How to create a RESTful API for a machine learning credit model in R

In our last post, we talked about how APIs can solve issues when programmers use different programming languages. For example, R is the language many data scientists use to create machine learning models but is rarely used by other types of programmers. As a remedy for the problem, we will create a RESTful API using only open source libraries and see that other programming languages can interact with the API.

1. What is a RESTful API?

Wait, wait, wait, RESTful what? What are APIs and RESTful APIs? Are they different?

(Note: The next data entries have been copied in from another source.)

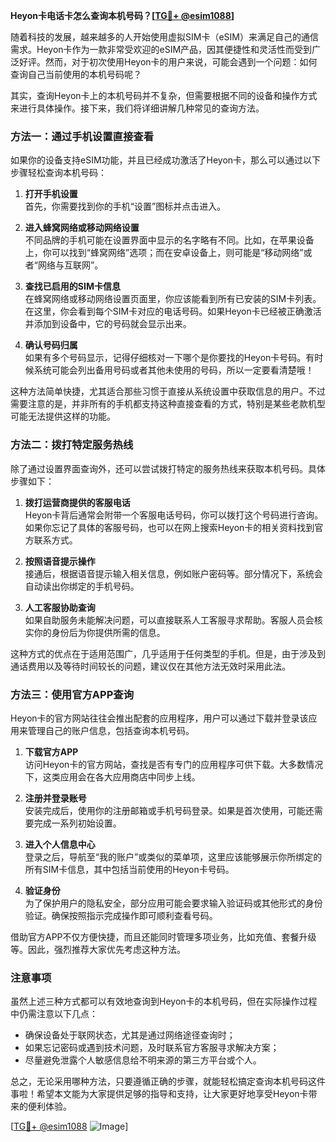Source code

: **Heyon卡电话卡怎么查询本机号码？[[TG💪+ @esim1088](https://t.me/s/esim1088)]**

随着科技的发展，越来越多的人开始使用虚拟SIM卡（eSIM）来满足自己的通信需求。Heyon卡作为一款非常受欢迎的eSIM产品，因其便捷性和灵活性而受到广泛好评。然而，对于初次使用Heyon卡的用户来说，可能会遇到一个问题：如何查询自己当前使用的本机号码呢？

其实，查询Heyon卡上的本机号码并不复杂，但需要根据不同的设备和操作方式来进行具体操作。接下来，我们将详细讲解几种常见的查询方法。

### 方法一：通过手机设置直接查看

如果你的设备支持eSIM功能，并且已经成功激活了Heyon卡，那么可以通过以下步骤轻松查询本机号码：

1. **打开手机设置**  
   首先，你需要找到你的手机“设置”图标并点击进入。

2. **进入蜂窝网络或移动网络设置**  
   不同品牌的手机可能在设置界面中显示的名字略有不同。比如，在苹果设备上，你可以找到“蜂窝网络”选项；而在安卓设备上，则可能是“移动网络”或者“网络与互联网”。

3. **查找已启用的SIM卡信息**  
   在蜂窝网络或移动网络设置页面里，你应该能看到所有已安装的SIM卡列表。在这里，你会看到每个SIM卡对应的电话号码。如果Heyon卡已经被正确激活并添加到设备中，它的号码就会显示出来。

4. **确认号码归属**  
   如果有多个号码显示，记得仔细核对一下哪个是你要找的Heyon卡号码。有时候系统可能会列出备用号码或者其他未使用的号码，所以一定要看清楚哦！

这种方法简单快捷，尤其适合那些习惯于直接从系统设置中获取信息的用户。不过需要注意的是，并非所有的手机都支持这种直接查看的方式，特别是某些老款机型可能无法提供这样的功能。

### 方法二：拨打特定服务热线

除了通过设置界面查询外，还可以尝试拨打特定的服务热线来获取本机号码。具体步骤如下：

1. **拨打运营商提供的客服电话**  
   Heyon卡背后通常会附带一个客服电话号码，你可以拨打这个号码进行咨询。如果你忘记了具体的客服号码，也可以在网上搜索Heyon卡的相关资料找到官方联系方式。

2. **按照语音提示操作**  
   接通后，根据语音提示输入相关信息，例如账户密码等。部分情况下，系统会自动读出你绑定的手机号码。

3. **人工客服协助查询**  
   如果自助服务未能解决问题，可以直接联系人工客服寻求帮助。客服人员会核实你的身份后为你提供所需的信息。

这种方式的优点在于适用范围广，几乎适用于任何类型的手机。但是，由于涉及到通话费用以及等待时间较长的问题，建议仅在其他方法无效时采用此法。

### 方法三：使用官方APP查询

Heyon卡的官方网站往往会推出配套的应用程序，用户可以通过下载并登录该应用来管理自己的账户信息，包括查询本机号码。

1. **下载官方APP**  
   访问Heyon卡的官方网站，查找是否有专门的应用程序可供下载。大多数情况下，这类应用会在各大应用商店中同步上线。

2. **注册并登录账号**  
   安装完成后，使用你的注册邮箱或手机号码登录。如果是首次使用，可能还需要完成一系列初始设置。

3. **进入个人信息中心**  
   登录之后，导航至“我的账户”或类似的菜单项，这里应该能够展示你所绑定的所有SIM卡信息，其中包括当前使用的Heyon卡号码。

4. **验证身份**  
   为了保护用户的隐私安全，部分应用可能会要求输入验证码或其他形式的身份验证。确保按照指示完成操作即可顺利查看号码。

借助官方APP不仅方便快捷，而且还能同时管理多项业务，比如充值、套餐升级等。因此，强烈推荐大家优先考虑这种方法。

### 注意事项

虽然上述三种方式都可以有效地查询到Heyon卡的本机号码，但在实际操作过程中仍需注意以下几点：

- 确保设备处于联网状态，尤其是通过网络途径查询时；
- 如果忘记密码或遇到技术问题，及时联系官方客服寻求解决方案；
- 尽量避免泄露个人敏感信息给不明来源的第三方平台或个人。

总之，无论采用哪种方法，只要遵循正确的步骤，就能轻松搞定查询本机号码这件事啦！希望本文能为大家提供足够的指导和支持，让大家更好地享受Heyon卡带来的便利体验。

[[TG💪+ @esim1088](https://t.me/s/esim1088) ![Image](https://i.postimg.cc/4NQfJmqS/Snipaste-2025-05-13-00-14-12.png)]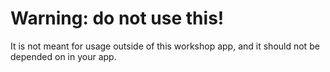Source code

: # Warning: do not use this!

It is not meant for usage outside of this workshop app, and it should not be depended on in your app.
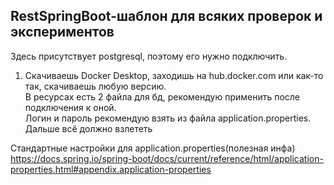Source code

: ## RestSpringBoot-шаблон для всяких проверок и экспериментов  
Здесь присутствует postgresql, поэтому его нужно подключить.  
1) Скачиваешь Docker Desktop, заходишь на hub.docker.com или как-то так, скачиваешь любую версию.  
В ресурсах есть 2 файла для бд, рекомендую применить после подключения к оной.  
Логин и пароль рекомендую взять из файла application.properties. Дальше всё должно взлететь
  
Стандартные настройки для application.properties(полезная инфа)  
https://docs.spring.io/spring-boot/docs/current/reference/html/application-properties.html#appendix.application-properties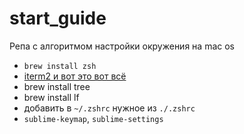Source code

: # start_guide
Репа с алгоритмом настройки окружения на mac os

* `brew install zsh`
* [iterm2 и вот это вот всё](https://gist.github.com/kevin-smets/8568070)
* brew install tree
* brew install lf
* добавить в `~/.zshrc` нужное из `./.zshrc`
* `sublime-keymap`, `sublime-settings`
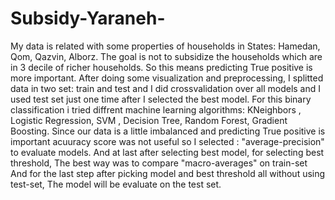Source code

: # Subsidy-Yaraneh-
My data is related with some properties of households in States: Hamedan, Qom, Qazvin, Alborz.
The goal is not to subsidize the households which are in 3 decile of richer households. So this means predicting True positive is more important.
After doing some visualization and preprocessing, I splitted data in two set: train and test and I did crossvalidation over all models and I used test set just one time after I selected the best model. 
For this binary classification i tried diffrent machine learning algorithms: KNeighbors , Logistic Regression, SVM , Decision Tree, Random Forest, Gradient Boosting.
Since our data is a little imbalanced and predicting True positive is important acuuracy score was not useful so I selected : "average-precision" to evaluate models. And at last after selecting best model, for selecting best threshold, The best way was to compare "macro-averages" on train-set
And for the last step after picking model and best threshold all without using test-set, The model will be evaluate on the test set.
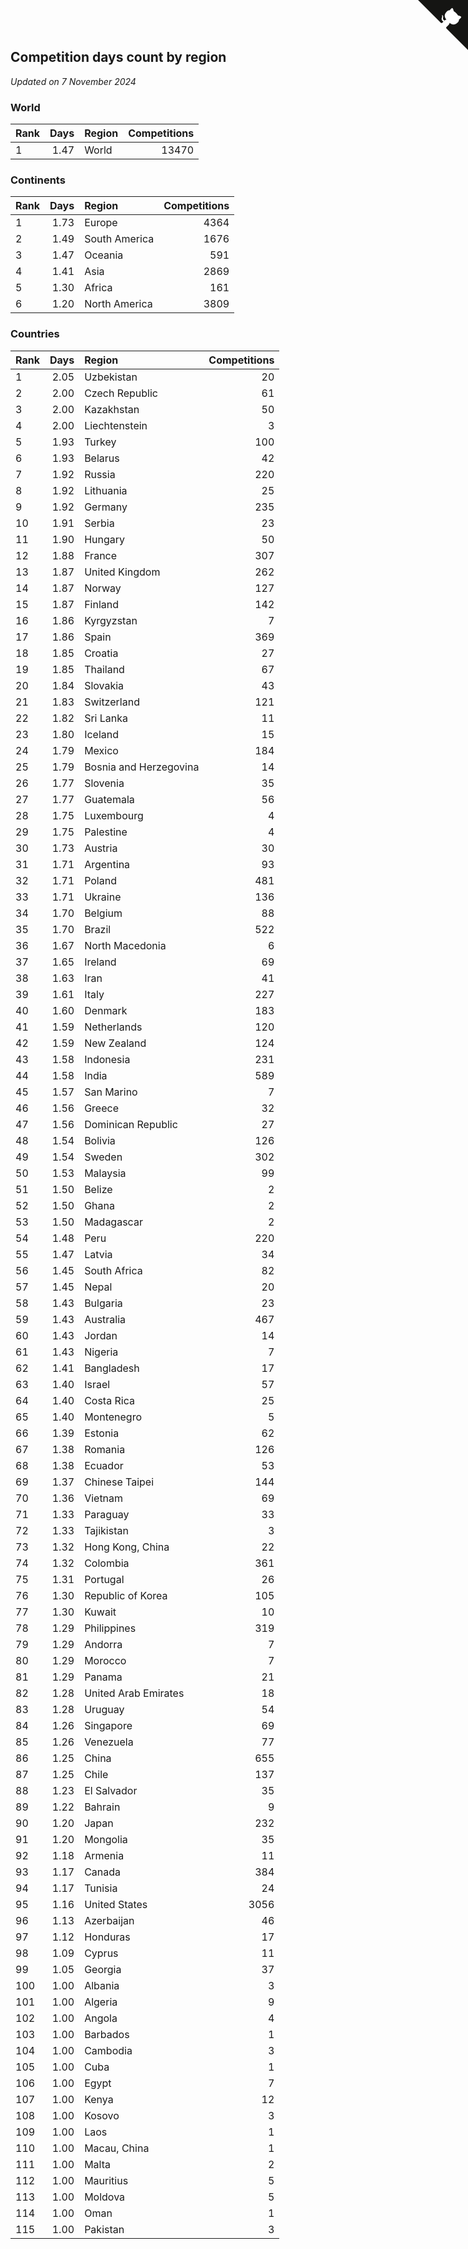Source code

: ## Competition days count by region

*Updated on  7 November 2024*


### World

| Rank | Days | Region | Competitions |
| :--- | ---: | :--- | ---: |
| 1 | 1.47 | World | 13470 |

### Continents

| Rank | Days | Region | Competitions |
| :--- | ---: | :--- | ---: |
| 1 | 1.73 | Europe | 4364 |
| 2 | 1.49 | South America | 1676 |
| 3 | 1.47 | Oceania | 591 |
| 4 | 1.41 | Asia | 2869 |
| 5 | 1.30 | Africa | 161 |
| 6 | 1.20 | North America | 3809 |

### Countries

| Rank | Days | Region | Competitions |
| :--- | ---: | :--- | ---: |
| 1 | 2.05 | Uzbekistan | 20 |
| 2 | 2.00 | Czech Republic | 61 |
| 3 | 2.00 | Kazakhstan | 50 |
| 4 | 2.00 | Liechtenstein | 3 |
| 5 | 1.93 | Turkey | 100 |
| 6 | 1.93 | Belarus | 42 |
| 7 | 1.92 | Russia | 220 |
| 8 | 1.92 | Lithuania | 25 |
| 9 | 1.92 | Germany | 235 |
| 10 | 1.91 | Serbia | 23 |
| 11 | 1.90 | Hungary | 50 |
| 12 | 1.88 | France | 307 |
| 13 | 1.87 | United Kingdom | 262 |
| 14 | 1.87 | Norway | 127 |
| 15 | 1.87 | Finland | 142 |
| 16 | 1.86 | Kyrgyzstan | 7 |
| 17 | 1.86 | Spain | 369 |
| 18 | 1.85 | Croatia | 27 |
| 19 | 1.85 | Thailand | 67 |
| 20 | 1.84 | Slovakia | 43 |
| 21 | 1.83 | Switzerland | 121 |
| 22 | 1.82 | Sri Lanka | 11 |
| 23 | 1.80 | Iceland | 15 |
| 24 | 1.79 | Mexico | 184 |
| 25 | 1.79 | Bosnia and Herzegovina | 14 |
| 26 | 1.77 | Slovenia | 35 |
| 27 | 1.77 | Guatemala | 56 |
| 28 | 1.75 | Luxembourg | 4 |
| 29 | 1.75 | Palestine | 4 |
| 30 | 1.73 | Austria | 30 |
| 31 | 1.71 | Argentina | 93 |
| 32 | 1.71 | Poland | 481 |
| 33 | 1.71 | Ukraine | 136 |
| 34 | 1.70 | Belgium | 88 |
| 35 | 1.70 | Brazil | 522 |
| 36 | 1.67 | North Macedonia | 6 |
| 37 | 1.65 | Ireland | 69 |
| 38 | 1.63 | Iran | 41 |
| 39 | 1.61 | Italy | 227 |
| 40 | 1.60 | Denmark | 183 |
| 41 | 1.59 | Netherlands | 120 |
| 42 | 1.59 | New Zealand | 124 |
| 43 | 1.58 | Indonesia | 231 |
| 44 | 1.58 | India | 589 |
| 45 | 1.57 | San Marino | 7 |
| 46 | 1.56 | Greece | 32 |
| 47 | 1.56 | Dominican Republic | 27 |
| 48 | 1.54 | Bolivia | 126 |
| 49 | 1.54 | Sweden | 302 |
| 50 | 1.53 | Malaysia | 99 |
| 51 | 1.50 | Belize | 2 |
| 52 | 1.50 | Ghana | 2 |
| 53 | 1.50 | Madagascar | 2 |
| 54 | 1.48 | Peru | 220 |
| 55 | 1.47 | Latvia | 34 |
| 56 | 1.45 | South Africa | 82 |
| 57 | 1.45 | Nepal | 20 |
| 58 | 1.43 | Bulgaria | 23 |
| 59 | 1.43 | Australia | 467 |
| 60 | 1.43 | Jordan | 14 |
| 61 | 1.43 | Nigeria | 7 |
| 62 | 1.41 | Bangladesh | 17 |
| 63 | 1.40 | Israel | 57 |
| 64 | 1.40 | Costa Rica | 25 |
| 65 | 1.40 | Montenegro | 5 |
| 66 | 1.39 | Estonia | 62 |
| 67 | 1.38 | Romania | 126 |
| 68 | 1.38 | Ecuador | 53 |
| 69 | 1.37 | Chinese Taipei | 144 |
| 70 | 1.36 | Vietnam | 69 |
| 71 | 1.33 | Paraguay | 33 |
| 72 | 1.33 | Tajikistan | 3 |
| 73 | 1.32 | Hong Kong, China | 22 |
| 74 | 1.32 | Colombia | 361 |
| 75 | 1.31 | Portugal | 26 |
| 76 | 1.30 | Republic of Korea | 105 |
| 77 | 1.30 | Kuwait | 10 |
| 78 | 1.29 | Philippines | 319 |
| 79 | 1.29 | Andorra | 7 |
| 80 | 1.29 | Morocco | 7 |
| 81 | 1.29 | Panama | 21 |
| 82 | 1.28 | United Arab Emirates | 18 |
| 83 | 1.28 | Uruguay | 54 |
| 84 | 1.26 | Singapore | 69 |
| 85 | 1.26 | Venezuela | 77 |
| 86 | 1.25 | China | 655 |
| 87 | 1.25 | Chile | 137 |
| 88 | 1.23 | El Salvador | 35 |
| 89 | 1.22 | Bahrain | 9 |
| 90 | 1.20 | Japan | 232 |
| 91 | 1.20 | Mongolia | 35 |
| 92 | 1.18 | Armenia | 11 |
| 93 | 1.17 | Canada | 384 |
| 94 | 1.17 | Tunisia | 24 |
| 95 | 1.16 | United States | 3056 |
| 96 | 1.13 | Azerbaijan | 46 |
| 97 | 1.12 | Honduras | 17 |
| 98 | 1.09 | Cyprus | 11 |
| 99 | 1.05 | Georgia | 37 |
| 100 | 1.00 | Albania | 3 |
| 101 | 1.00 | Algeria | 9 |
| 102 | 1.00 | Angola | 4 |
| 103 | 1.00 | Barbados | 1 |
| 104 | 1.00 | Cambodia | 3 |
| 105 | 1.00 | Cuba | 1 |
| 106 | 1.00 | Egypt | 7 |
| 107 | 1.00 | Kenya | 12 |
| 108 | 1.00 | Kosovo | 3 |
| 109 | 1.00 | Laos | 1 |
| 110 | 1.00 | Macau, China | 1 |
| 111 | 1.00 | Malta | 2 |
| 112 | 1.00 | Mauritius | 5 |
| 113 | 1.00 | Moldova | 5 |
| 114 | 1.00 | Oman | 1 |
| 115 | 1.00 | Pakistan | 3 |


<a href="https://github.com/JustinTimeCuber/wca_statistics" class="github-corner" aria-label="View source on Github"><svg width="80" height="80" viewBox="0 0 250 250" style="fill:#151513; color:#fff; position: absolute; top: 0; border: 0; right: 0;" aria-hidden="true"><path d="M0,0 L115,115 L130,115 L142,142 L250,250 L250,0 Z"></path><path d="M128.3,109.0 C113.8,99.7 119.0,89.6 119.0,89.6 C122.0,82.7 120.5,78.6 120.5,78.6 C119.2,72.0 123.4,76.3 123.4,76.3 C127.3,80.9 125.5,87.3 125.5,87.3 C122.9,97.6 130.6,101.9 134.4,103.2" fill="currentColor" style="transform-origin: 130px 106px;" class="octo-arm"></path><path d="M115.0,115.0 C114.9,115.1 118.7,116.5 119.8,115.4 L133.7,101.6 C136.9,99.2 139.9,98.4 142.2,98.6 C133.8,88.0 127.5,74.4 143.8,58.0 C148.5,53.4 154.0,51.2 159.7,51.0 C160.3,49.4 163.2,43.6 171.4,40.1 C171.4,40.1 176.1,42.5 178.8,56.2 C183.1,58.6 187.2,61.8 190.9,65.4 C194.5,69.0 197.7,73.2 200.1,77.6 C213.8,80.2 216.3,84.9 216.3,84.9 C212.7,93.1 206.9,96.0 205.4,96.6 C205.1,102.4 203.0,107.8 198.3,112.5 C181.9,128.9 168.3,122.5 157.7,114.1 C157.9,116.9 156.7,120.9 152.7,124.9 L141.0,136.5 C139.8,137.7 141.6,141.9 141.8,141.8 Z" fill="currentColor" class="octo-body"></path></svg></a><style>.github-corner:hover .octo-arm{animation:octocat-wave 560ms ease-in-out}@keyframes octocat-wave{0%,100%{transform:rotate(0)}20%,60%{transform:rotate(-25deg)}40%,80%{transform:rotate(10deg)}}@media (max-width:500px){.github-corner:hover .octo-arm{animation:none}.github-corner .octo-arm{animation:octocat-wave 560ms ease-in-out}}</style>
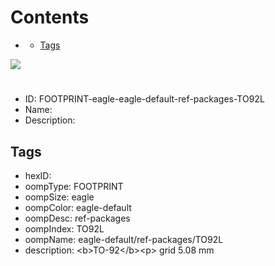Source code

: 



Contents
========

* [](#)
	* [Tags](#tags)
  
![][im]
# 

- ID: FOOTPRINT-eagle-eagle-default-ref-packages-TO92L
- Name: 
- Description: 

## Tags

- hexID: 
- oompType: FOOTPRINT
- oompSize: eagle
- oompColor: eagle-default
- oompDesc: ref-packages
- oompIndex: TO92L
- oompName: eagle-default/ref-packages/TO92L
- description: &lt;b&gt;TO-92&lt;/b&gt;&lt;p&gt;&#xD;
grid 5.08 mm



[im]: image.png
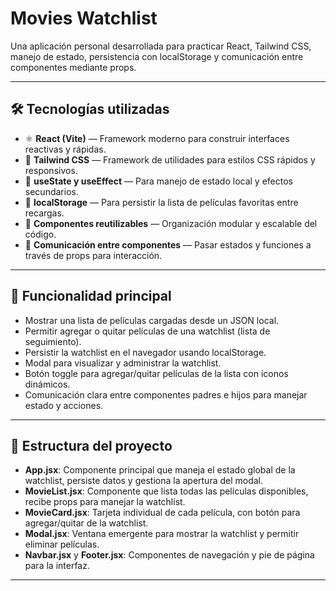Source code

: # Movies Watchlist

Una aplicación personal desarrollada para practicar React, Tailwind CSS, manejo de estado, persistencia con localStorage y comunicación entre componentes mediante props.

---

## 🛠 Tecnologías utilizadas

- ⚛️ **React (Vite)** — Framework moderno para construir interfaces reactivas y rápidas.
- 💨 **Tailwind CSS** — Framework de utilidades para estilos CSS rápidos y responsivos.
- 🔄 **useState y useEffect** — Para manejo de estado local y efectos secundarios.
- 💾 **localStorage** — Para persistir la lista de películas favoritas entre recargas.
- 🧩 **Componentes reutilizables** — Organización modular y escalable del código.
- 🔗 **Comunicación entre componentes** — Pasar estados y funciones a través de props para interacción.

---

## 🌈 Funcionalidad principal

- Mostrar una lista de películas cargadas desde un JSON local.
- Permitir agregar o quitar películas de una watchlist (lista de seguimiento).
- Persistir la watchlist en el navegador usando localStorage.
- Modal para visualizar y administrar la watchlist.
- Botón toggle para agregar/quitar películas de la lista con iconos dinámicos.
- Comunicación clara entre componentes padres e hijos para manejar estado y acciones.

---

## 🧭 Estructura del proyecto

- **App.jsx**: Componente principal que maneja el estado global de la watchlist, persiste datos y gestiona la apertura del modal.
- **MovieList.jsx**: Componente que lista todas las películas disponibles, recibe props para manejar la watchlist.
- **MovieCard.jsx**: Tarjeta individual de cada película, con botón para agregar/quitar de la watchlist.
- **Modal.jsx**: Ventana emergente para mostrar la watchlist y permitir eliminar películas.
- **Navbar.jsx** y **Footer.jsx**: Componentes de navegación y pie de página para la interfaz.

---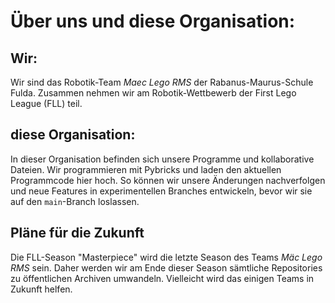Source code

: # Über uns und diese Organisation:

## Wir:

Wir sind das Robotik-Team _Maec Lego RMS_ der Rabanus-Maurus-Schule Fulda. 
Zusammen nehmen wir am Robotik-Wettbewerb der First Lego League (FLL) teil.

## diese Organisation:

In dieser Organisation befinden sich unsere Programme und kollaborative Dateien. 
Wir programmieren mit Pybricks und laden den aktuellen Programmcode hier hoch. 
So können wir unsere Änderungen nachverfolgen und neue Features in experimentellen Branches entwickeln, bevor wir sie auf den `main`-Branch loslassen.

## Pläne für die Zukunft
Die FLL-Season "Masterpiece" wird die letzte Season des Teams _Mäc Lego RMS_ sein. 
Daher werden wir am Ende dieser Season sämtliche Repositories zu öffentlichen Archiven umwandeln. Vielleicht wird das einigen Teams in Zukunft helfen.
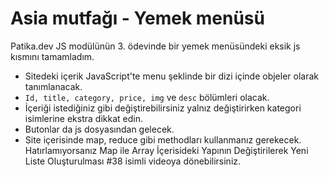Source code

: # Asia mutfağı - Yemek menüsü

Patika.dev JS modülünün 3. ödevinde bir yemek menüsündeki eksik js kısmını tamamladım.

- Sitedeki içerik JavaScript'te menu şeklinde bir dizi içinde objeler olarak tanımlanacak.
- `Id, title, category, price, img` ve `desc` bölümleri olacak.
- İçeriği istediğiniz gibi değiştirebilirsiniz yalnız değiştirirken kategori isimlerine ekstra dikkat edin.
- Butonlar da js dosyasından gelecek.
- Site içerisinde map, reduce gibi methodları kullanmanız gerekecek. Hatırlamıyorsanız Map ile Array İçerisideki Yapının Değiştirilerek Yeni Liste Oluşturulması #38 isimli videoya dönebilirsiniz.
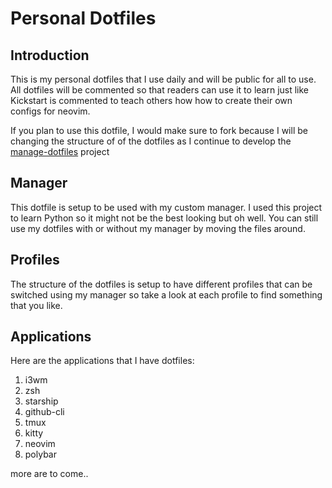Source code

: # Personal Dotfiles

## Introduction

This is my personal dotfiles that I use daily and will be public for all to use. All dotfiles will
be commented so that readers can use it to learn just like Kickstart is commented to teach others how
how to create their own configs for neovim.

If you plan to use this dotfile, I would make sure to fork because I will be changing the structure of
of the dotfiles as I continue to develop the [manage-dotfiles](https://github.com/havocblast/manage-dotfiles) project
## Manager

This dotfile is setup to be used with my custom manager. I used this project to learn Python so it might
not be the best looking but oh well. You can still use my dotfiles with or without my manager by moving
the files around.

## Profiles

The structure of the dotfiles is setup to have different profiles that can be switched using my manager
so take a look at each profile to find something that you like.

## Applications

Here are the applications that I have dotfiles:

1. i3wm
2. zsh
3. starship
4. github-cli
5. tmux
6. kitty
7. neovim
8. polybar

more are to come..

API(Application Program Interface) is a generic term and can really mean any interface an IT service promises to other services. For instance, the below Python function written below requires to input variables a and b. The fact it takes in two variables is an API.

def sum(a, b):
    return a + b

RESTful API(REpresentational State Transfer-ful API) is a type of API. I hate the name because it does not clearly say what type of an API it is. Essentially, RESTful APIs are HTTP APIs (and I hope that HTTP sounds more familiar than RESTful). RESTful APIs use the HTTP as their common interface. At a bare minimum, the HTTP looks for two things: method and URL. For example, when you came to this web page to read our blog post, you (or your web browser conveniently) made a request to our web server with the GET method and the URL you see in your web browser. Our web server knows how to interpret your HTTP request and thus you can see our blog post at this moment.

2. How to create RESTful APIs in R using open source libraries?

1. First, create a machine learning model

To make our example a bit more interesting, let us create a machine learning model in the simplest manner possible. I have worked with an online lending company before so let us create a model that predicts whether a person is going to pay off a loan using the famous German credit data. Building a predictive model is a sophisticated process of combining arts, science and specialized business knowledge; however, in this example, we will build it without worrying too much about all these details for the sake of simplicity.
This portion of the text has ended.